Where the listing below has a line with "- [[7-cross-validation]]", write out exactly that line and every line after it, stopping after the line with "- [[7-cross-validation#7.4]]".

▶ Records for processing:
========================

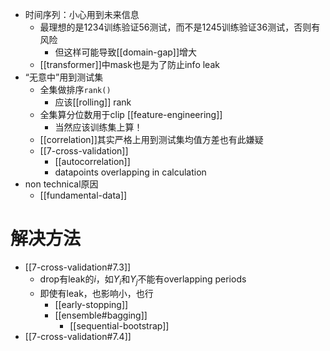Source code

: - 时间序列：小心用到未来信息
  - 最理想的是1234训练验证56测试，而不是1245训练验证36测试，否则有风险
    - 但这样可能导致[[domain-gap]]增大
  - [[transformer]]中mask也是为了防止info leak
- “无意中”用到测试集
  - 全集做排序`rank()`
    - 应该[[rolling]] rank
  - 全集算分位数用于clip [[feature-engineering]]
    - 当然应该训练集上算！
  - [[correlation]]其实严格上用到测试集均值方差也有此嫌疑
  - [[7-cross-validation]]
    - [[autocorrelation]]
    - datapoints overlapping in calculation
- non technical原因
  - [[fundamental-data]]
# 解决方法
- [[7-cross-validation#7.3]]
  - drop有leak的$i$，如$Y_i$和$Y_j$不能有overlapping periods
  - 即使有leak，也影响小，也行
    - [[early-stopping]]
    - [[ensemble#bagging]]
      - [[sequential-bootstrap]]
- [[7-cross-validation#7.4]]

========================

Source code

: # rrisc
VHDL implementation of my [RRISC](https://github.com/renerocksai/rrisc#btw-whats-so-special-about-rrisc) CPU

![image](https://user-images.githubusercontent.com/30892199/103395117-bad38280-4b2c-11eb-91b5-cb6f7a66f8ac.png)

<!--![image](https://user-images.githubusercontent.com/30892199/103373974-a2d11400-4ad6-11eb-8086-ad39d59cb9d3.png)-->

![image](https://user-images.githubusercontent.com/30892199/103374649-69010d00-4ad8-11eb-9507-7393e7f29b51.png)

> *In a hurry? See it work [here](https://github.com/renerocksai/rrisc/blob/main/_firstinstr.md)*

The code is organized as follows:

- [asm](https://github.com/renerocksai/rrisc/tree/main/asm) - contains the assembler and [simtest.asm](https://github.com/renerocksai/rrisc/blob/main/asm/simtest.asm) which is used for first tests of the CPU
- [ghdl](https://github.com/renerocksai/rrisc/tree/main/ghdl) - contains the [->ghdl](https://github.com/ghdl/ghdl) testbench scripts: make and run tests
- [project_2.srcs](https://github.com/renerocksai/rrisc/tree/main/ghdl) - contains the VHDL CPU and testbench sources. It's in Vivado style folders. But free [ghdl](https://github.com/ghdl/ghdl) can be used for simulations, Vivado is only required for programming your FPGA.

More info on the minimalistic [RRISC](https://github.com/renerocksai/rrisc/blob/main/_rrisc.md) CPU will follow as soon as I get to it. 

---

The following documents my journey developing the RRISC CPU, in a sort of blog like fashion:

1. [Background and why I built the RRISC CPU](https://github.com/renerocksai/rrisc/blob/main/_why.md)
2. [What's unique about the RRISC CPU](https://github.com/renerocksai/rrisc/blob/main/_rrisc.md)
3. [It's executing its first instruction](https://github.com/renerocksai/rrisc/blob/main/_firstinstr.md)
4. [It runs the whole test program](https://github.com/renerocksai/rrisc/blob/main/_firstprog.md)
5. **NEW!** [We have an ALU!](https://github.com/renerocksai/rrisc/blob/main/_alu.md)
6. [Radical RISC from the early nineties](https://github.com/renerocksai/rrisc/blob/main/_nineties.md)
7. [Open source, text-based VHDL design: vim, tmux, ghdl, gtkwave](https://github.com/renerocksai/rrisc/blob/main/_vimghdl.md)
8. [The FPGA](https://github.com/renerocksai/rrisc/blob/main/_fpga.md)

========================

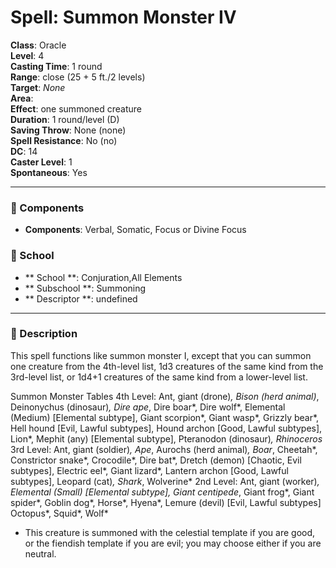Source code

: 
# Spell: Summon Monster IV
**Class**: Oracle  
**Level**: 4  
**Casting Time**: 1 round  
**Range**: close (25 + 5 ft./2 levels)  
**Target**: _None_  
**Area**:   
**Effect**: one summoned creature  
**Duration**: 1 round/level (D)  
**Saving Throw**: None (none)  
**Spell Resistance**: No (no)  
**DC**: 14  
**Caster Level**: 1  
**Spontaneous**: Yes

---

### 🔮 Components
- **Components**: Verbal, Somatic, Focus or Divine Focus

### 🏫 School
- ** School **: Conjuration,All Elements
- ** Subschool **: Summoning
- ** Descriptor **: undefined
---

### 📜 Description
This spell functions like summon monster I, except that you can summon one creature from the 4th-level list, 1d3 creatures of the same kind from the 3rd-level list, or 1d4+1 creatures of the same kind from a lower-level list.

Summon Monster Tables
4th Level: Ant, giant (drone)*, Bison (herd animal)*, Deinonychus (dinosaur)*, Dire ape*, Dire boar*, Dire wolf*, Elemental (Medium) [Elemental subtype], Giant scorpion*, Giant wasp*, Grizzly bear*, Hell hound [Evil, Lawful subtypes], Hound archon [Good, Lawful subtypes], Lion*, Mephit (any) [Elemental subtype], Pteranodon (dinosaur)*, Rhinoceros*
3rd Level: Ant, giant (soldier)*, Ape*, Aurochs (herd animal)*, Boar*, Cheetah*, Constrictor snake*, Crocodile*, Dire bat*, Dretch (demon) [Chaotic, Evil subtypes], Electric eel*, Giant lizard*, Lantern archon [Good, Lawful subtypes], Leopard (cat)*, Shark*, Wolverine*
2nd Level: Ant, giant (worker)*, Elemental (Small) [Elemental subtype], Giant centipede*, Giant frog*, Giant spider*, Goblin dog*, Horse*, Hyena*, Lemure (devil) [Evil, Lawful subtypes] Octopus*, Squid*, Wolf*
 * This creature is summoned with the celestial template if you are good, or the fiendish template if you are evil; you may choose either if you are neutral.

========================

▶ Response to the exercise:
  - [[7-cross-validation]]
    - [[autocorrelation]]
    - datapoints overlapping in calculation
- non technical原因
  - [[fundamental-data]]
# 解决方法
- [[7-cross-validation#7.3]]
  - drop有leak的$i$，如$Y_i$和$Y_j$不能有overlapping periods
  - 即使有leak，也影响小，也行
    - [[early-stopping]]
    - [[ensemble#bagging]]
      - [[sequential-bootstrap]]
- [[7-cross-validation#7.4]]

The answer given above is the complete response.